Unionists
The key division in the state before the war was between westerners and easterners. Residents of the two regions disagreed over taxes, state internal improvements policy, universal manhood suffrage, slavery, and other issues. During the Civil War, this divide did not replicate itself perfectly—many westerners fought in Confederate units—but the trans-Appalachian region held many more Unionists than other parts of the state. These Virginians opposed the Confederacy and so their morale generally followed the fortunes of Union armies invading the state. As Union troops made their way into western Virginia and the Shenandoah Valley in 1861, the hopes of Virginia’s Unionists rose. Union forces retained control of much of Virginia west of the Valley for the remainder of the war but they exercised loose control and the result was persistent guerrilla conflict and violence among residents of the region. As a result, morale in the West (among both Unionists and Confederates) hardened into a bitterness that sustained them through the conflict but did little to bring them together.
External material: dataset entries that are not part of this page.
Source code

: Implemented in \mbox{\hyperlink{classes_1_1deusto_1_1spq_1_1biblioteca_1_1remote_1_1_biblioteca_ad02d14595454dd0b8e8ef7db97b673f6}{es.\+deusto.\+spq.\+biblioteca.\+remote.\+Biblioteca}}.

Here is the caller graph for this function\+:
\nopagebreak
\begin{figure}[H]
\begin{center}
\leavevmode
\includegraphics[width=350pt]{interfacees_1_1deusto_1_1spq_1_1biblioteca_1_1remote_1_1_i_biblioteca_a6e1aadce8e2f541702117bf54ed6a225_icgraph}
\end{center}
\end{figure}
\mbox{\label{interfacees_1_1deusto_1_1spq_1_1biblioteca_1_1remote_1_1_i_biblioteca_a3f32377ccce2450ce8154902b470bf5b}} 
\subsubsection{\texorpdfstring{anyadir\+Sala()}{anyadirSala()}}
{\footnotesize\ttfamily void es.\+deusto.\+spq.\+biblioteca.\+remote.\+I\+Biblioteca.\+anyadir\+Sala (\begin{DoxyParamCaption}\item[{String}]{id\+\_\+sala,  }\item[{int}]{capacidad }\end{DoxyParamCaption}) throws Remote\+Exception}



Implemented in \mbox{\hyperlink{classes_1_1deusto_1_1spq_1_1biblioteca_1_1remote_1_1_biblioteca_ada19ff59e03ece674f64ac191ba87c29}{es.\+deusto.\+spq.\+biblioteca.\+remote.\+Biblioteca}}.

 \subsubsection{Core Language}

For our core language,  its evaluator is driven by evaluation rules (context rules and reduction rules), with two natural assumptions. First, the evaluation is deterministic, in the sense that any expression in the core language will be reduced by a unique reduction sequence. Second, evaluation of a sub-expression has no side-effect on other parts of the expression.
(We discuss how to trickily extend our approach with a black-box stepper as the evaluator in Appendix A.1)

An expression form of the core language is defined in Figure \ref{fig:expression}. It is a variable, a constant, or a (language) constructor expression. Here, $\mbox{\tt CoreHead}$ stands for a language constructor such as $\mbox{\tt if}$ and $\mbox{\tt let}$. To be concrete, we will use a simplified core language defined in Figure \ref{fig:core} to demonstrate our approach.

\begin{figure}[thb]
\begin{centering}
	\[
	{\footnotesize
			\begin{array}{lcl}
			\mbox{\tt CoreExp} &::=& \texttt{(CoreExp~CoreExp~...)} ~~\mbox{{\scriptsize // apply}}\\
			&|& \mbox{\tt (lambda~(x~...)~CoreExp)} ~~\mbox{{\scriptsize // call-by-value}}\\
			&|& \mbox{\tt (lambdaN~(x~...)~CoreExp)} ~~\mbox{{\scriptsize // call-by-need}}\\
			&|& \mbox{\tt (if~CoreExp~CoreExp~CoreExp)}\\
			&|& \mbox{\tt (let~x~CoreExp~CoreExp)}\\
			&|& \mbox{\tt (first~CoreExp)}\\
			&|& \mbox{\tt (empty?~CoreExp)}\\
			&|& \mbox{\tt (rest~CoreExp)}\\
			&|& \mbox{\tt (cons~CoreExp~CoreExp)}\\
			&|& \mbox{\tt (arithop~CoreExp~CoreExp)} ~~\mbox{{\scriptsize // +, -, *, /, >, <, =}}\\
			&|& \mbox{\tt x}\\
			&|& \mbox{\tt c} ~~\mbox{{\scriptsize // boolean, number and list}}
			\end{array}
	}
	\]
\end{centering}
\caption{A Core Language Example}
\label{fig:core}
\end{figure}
Black Virginians expressed strong support for the Union, and their morale, like that of white Unionists, followed the success of Union armies. As the Union seized the counties of the Eastern Shore, the peninsula below Richmond, and the area around Norfolk, black residents welcomed Union troops. Whenever they fell back, black morale plummeted but many thousands of enslaved African Americans fled to freedom in Union contraband camps in southeastern Virginia and northeastern North Carolina. Their strong support for the Union war effort, and the intelligence they provided Union troops on the march throughout the state, proved crucial to advancing the Union cause in Virginia.
Confederates
The attitudes of Confederate civilians fluctuated in opposition to those of Unionists in the state. For Confederates, Union military advances spurred anger and soul-searching while each Confederate victory deepened their faith in ultimate victory and spurred enthusiasm for sustaining the war. The experiences in Winchester illustrate the dynamic nature of morale in the state. The northern Shenandoah Valley town was divided between Unionists and Confederates who traded civilian control whenever military control of the region changed hands. Having suffered under Union occupation since late in 1861, Confederates in the town were jubilant when Confederate general Thomas J. “Stonewall” Jackson‘s troops liberated the area. “Thanks be to the Lord, we are free!!!!!!!!!!!!!!!!!!” declared one eager young Confederate.
Because Confederate troops had more success in keeping Union troops at bay in the state, Confederate morale stayed reasonably high into mid-1864. Until that point, the Rappahannock–Rapidan River line had served as a de facto boundary, in eastern Virginia, between Union and Confederate control. Ulysses S. Grant‘s successful Overland Campaign (1864) against Robert E. Lee pushed Confederate troops south to Petersburg and demonstrated to Virginia Confederates that their soldiers were not invincible. After this, the steady advance of Union troops—up the Peninsula toward Richmond, up the Shenandoah Valley, and into the southwestern corner of Virginia, all depressed Confederate spirits in the state.
Confederate morale also responded to the policies of the Richmond government. At the start of the war, Confederate leaders worked hard to inspire a strong sense of national loyalty to the new government. A national seal, motto, and new flag were designed, all harkening back to American traditions to which Confederates had long been attached. As writers and government leaders emphasized the spirit of shared sacrifice that bound the Confederacy together, cultural elements continued to play an important role in boosting morale among both civilians and soldiers. Against this positive force, Confederate policies—especially the draft, impressment, and tax-in-kind—often worked to depress morale. Although citizens understood that these policies were designed to give the state the tools it needed to repel Union forces, they often resented what they saw as excessive centralization of authority in Richmond and unwarranted intrusions on state and personal property. Impressment, which allowed the Confederate government to seize supplies from citizens with only the increasingly worthless national currency as compensation, was particularly galling because the high prices of goods made foodstuffs the most precious commodity.
Angry Confederate civilians complained to their state and national representatives, including Confederate president Jefferson Davis himself, and while their letters often reflect dissatisfaction with government policies, they also reflect a faith that the Confederate government would be able to remedy the problem. Those letters, and that faith, were running out early in 1865 as Union forces tightened their hold on Petersburg and Richmond. Confederate morale had clearly dropped from the early optimism of 1861 and the steely resolve and confidence of early in 1863, but, in large measure, that drop in morale came because of battlefield losses, not the other way around.